这个程序员叫Tinley，是美国西门子在宾夕法尼亚州门罗维尔市的一个合同工，2002年他用Excel和VBA开发了一个软件，管理公司的电气设备订单。这个软件工作得很好，直到2014年，Tinley在其中植入了一个逻辑炸弹。

于是，每年这个Excel软件都会出点小故障：弹出一些错误消息，按钮的大小也会发生改变。这时候西门子只好把他给叫过来，付给他钱来Fix这些Bug。

Tinley是怎么改这个Bug的呢？非常简单！把那个“炸弹”的触发日期给重置一下，然后就可以等待明年继续收钱了。

事情如Tinley所愿，运转得非常良好，直到2016年5月，他出去度假了，但是西门子要下一个紧急的订单，非常着急，可是这个Excel软件又出问题了。

在西门子公司的强烈要求下，Tinley被迫交出了这个Excel软件的管理员密码，好让其他西门子的程序员去Fix Bug ，很快这个逻辑炸弹被发现了。为了确认就是VBA脚本中的逻辑炸弹引发了过去几年的问题，西门子还请律师和程序员一起工作，一共花费42000美元。

故事讲完了，不知道大家有什么感想？

首先，肯定是不能在软件中留这样的逻辑炸弹了，但是从一个程序员的角度来讲，有这么几点可以思考的：

1. 西门子在门罗维尔市的子公司IT管理能力堪忧啊!

同样的错误，一再出现，居然没有引起他们的重视！每次Tinley过来Fix Bug 的时候，难道都没有人问问root cause吗？为什么一到特定时间软件就会显示错误信息，界面按钮的大小发生变化？（Tinley在辩护中声称这是Excel升级导致的，实际上微软的Office向后兼容性是相当好的）

2. 肯定没有代码审查

根据特定日期触发炸弹，这样的逻辑在VBA脚本中应该是非常清楚的，而VBA脚本是解释执行的，代码就在那里，只要有代码审查，肯定会被发现。

3. 遗留系统的问题

有人对用Excel和VBA来实现一个核心的订单系统感到震惊，其实这可以理解。我在网上搜了一下，门罗维尔市是个小镇，人口才3万，这里可能是西门子的一个办事处。也许他们之前都是手工用Excel来记录这些订单，后来才雇佣Tinley把工作自动化了。

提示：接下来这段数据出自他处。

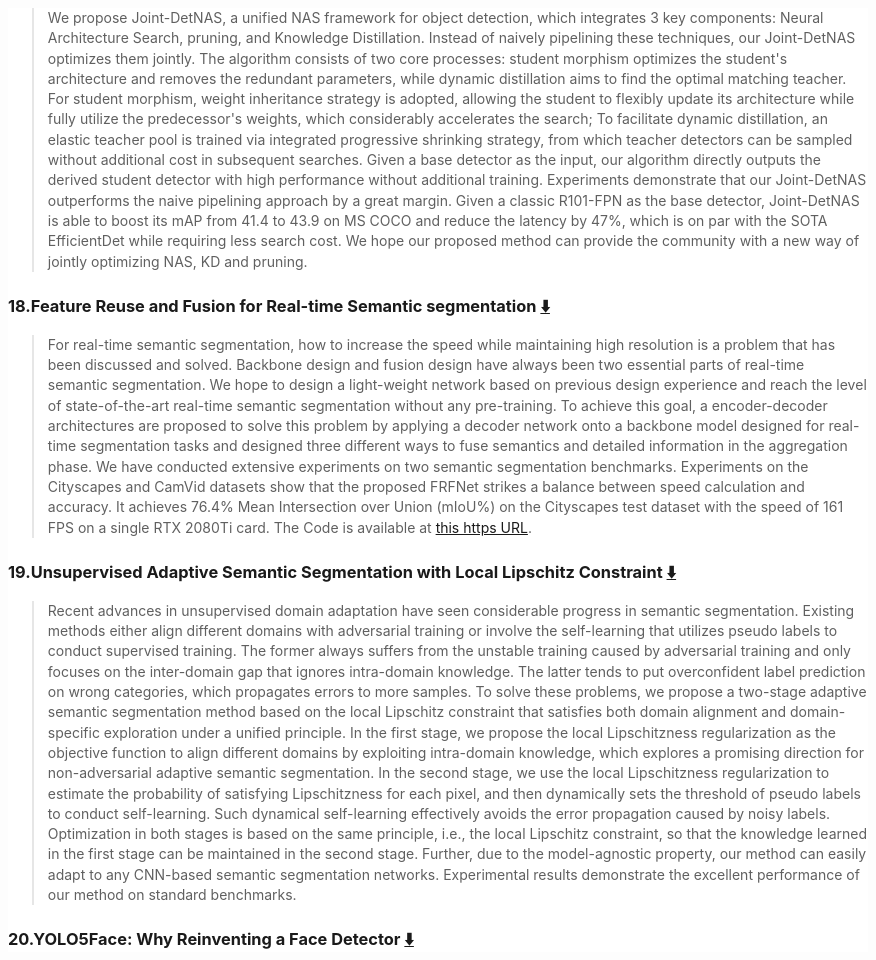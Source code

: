 >  We propose Joint-DetNAS, a unified NAS framework for object detection, which integrates 3 key components: Neural Architecture Search, pruning, and Knowledge Distillation. Instead of naively pipelining these techniques, our Joint-DetNAS optimizes them jointly. The algorithm consists of two core processes: student morphism optimizes the student's architecture and removes the redundant parameters, while dynamic distillation aims to find the optimal matching teacher. For student morphism, weight inheritance strategy is adopted, allowing the student to flexibly update its architecture while fully utilize the predecessor's weights, which considerably accelerates the search; To facilitate dynamic distillation, an elastic teacher pool is trained via integrated progressive shrinking strategy, from which teacher detectors can be sampled without additional cost in subsequent searches. Given a base detector as the input, our algorithm directly outputs the derived student detector with high performance without additional training. Experiments demonstrate that our Joint-DetNAS outperforms the naive pipelining approach by a great margin. Given a classic R101-FPN as the base detector, Joint-DetNAS is able to boost its mAP from 41.4 to 43.9 on MS COCO and reduce the latency by 47%, which is on par with the SOTA EfficientDet while requiring less search cost. We hope our proposed method can provide the community with a new way of jointly optimizing NAS, KD and pruning.      
### 18.Feature Reuse and Fusion for Real-time Semantic segmentation  [ :arrow_down: ](https://arxiv.org/pdf/2105.12964.pdf)
>  For real-time semantic segmentation, how to increase the speed while maintaining high resolution is a problem that has been discussed and solved. Backbone design and fusion design have always been two essential parts of real-time semantic segmentation. We hope to design a light-weight network based on previous design experience and reach the level of state-of-the-art real-time semantic segmentation without any pre-training. To achieve this goal, a encoder-decoder architectures are proposed to solve this problem by applying a decoder network onto a backbone model designed for real-time segmentation tasks and designed three different ways to fuse semantics and detailed information in the aggregation phase. We have conducted extensive experiments on two semantic segmentation benchmarks. Experiments on the Cityscapes and CamVid datasets show that the proposed FRFNet strikes a balance between speed calculation and accuracy. It achieves 76.4\% Mean Intersection over Union (mIoU\%) on the Cityscapes test dataset with the speed of 161 FPS on a single RTX 2080Ti card. The Code is available at <a class="link-external link-https" href="https://github.com/favoMJ/FRFNet" rel="external noopener nofollow">this https URL</a>.      
### 19.Unsupervised Adaptive Semantic Segmentation with Local Lipschitz Constraint  [ :arrow_down: ](https://arxiv.org/pdf/2105.12939.pdf)
>  Recent advances in unsupervised domain adaptation have seen considerable progress in semantic segmentation. Existing methods either align different domains with adversarial training or involve the self-learning that utilizes pseudo labels to conduct supervised training. The former always suffers from the unstable training caused by adversarial training and only focuses on the inter-domain gap that ignores intra-domain knowledge. The latter tends to put overconfident label prediction on wrong categories, which propagates errors to more samples. To solve these problems, we propose a two-stage adaptive semantic segmentation method based on the local Lipschitz constraint that satisfies both domain alignment and domain-specific exploration under a unified principle. In the first stage, we propose the local Lipschitzness regularization as the objective function to align different domains by exploiting intra-domain knowledge, which explores a promising direction for non-adversarial adaptive semantic segmentation. In the second stage, we use the local Lipschitzness regularization to estimate the probability of satisfying Lipschitzness for each pixel, and then dynamically sets the threshold of pseudo labels to conduct self-learning. Such dynamical self-learning effectively avoids the error propagation caused by noisy labels. Optimization in both stages is based on the same principle, i.e., the local Lipschitz constraint, so that the knowledge learned in the first stage can be maintained in the second stage. Further, due to the model-agnostic property, our method can easily adapt to any CNN-based semantic segmentation networks. Experimental results demonstrate the excellent performance of our method on standard benchmarks.      
### 20.YOLO5Face: Why Reinventing a Face Detector  [ :arrow_down: ](https://arxiv.org/pdf/2105.12931.pdf)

2002年开发，已经用了10多年了，这说明还是能满足他们的需求的，可能就是这个原因，他们一直没有找另外一个人来接手这个软件。

但是比较悲催的是，这个系统的逻辑只有Tinley知道，只有他一个人能维护，或者这么说，别的程序员也不愿意维护这样古老的系统，让我去我也不愿意啊，要是让我把它重写成Web系统还差不多。

这就是典型的遗留系统，出了问题就去找Tinley，没想到Tinley在里边埋了一个炸弹。

4. 版权问题

在2011年的时候，西门子就问Tinley要那个Excel的密码，但是Tinley不给，他声称他要保护他的软件。这个订单系统真的是属于Tinley的吗？

我没见到Tinley和西门子的合同，大家可以看看自己和公司签的合同，看看有没有这么一条：在合同有效期内，员工的工作成果都归公司所有，包括专利，软件，文档。

Tinley很有可能没有所有权的。

总之，Tinley的所作所为已经严重违反了法律，希望大家能引以为戒吧。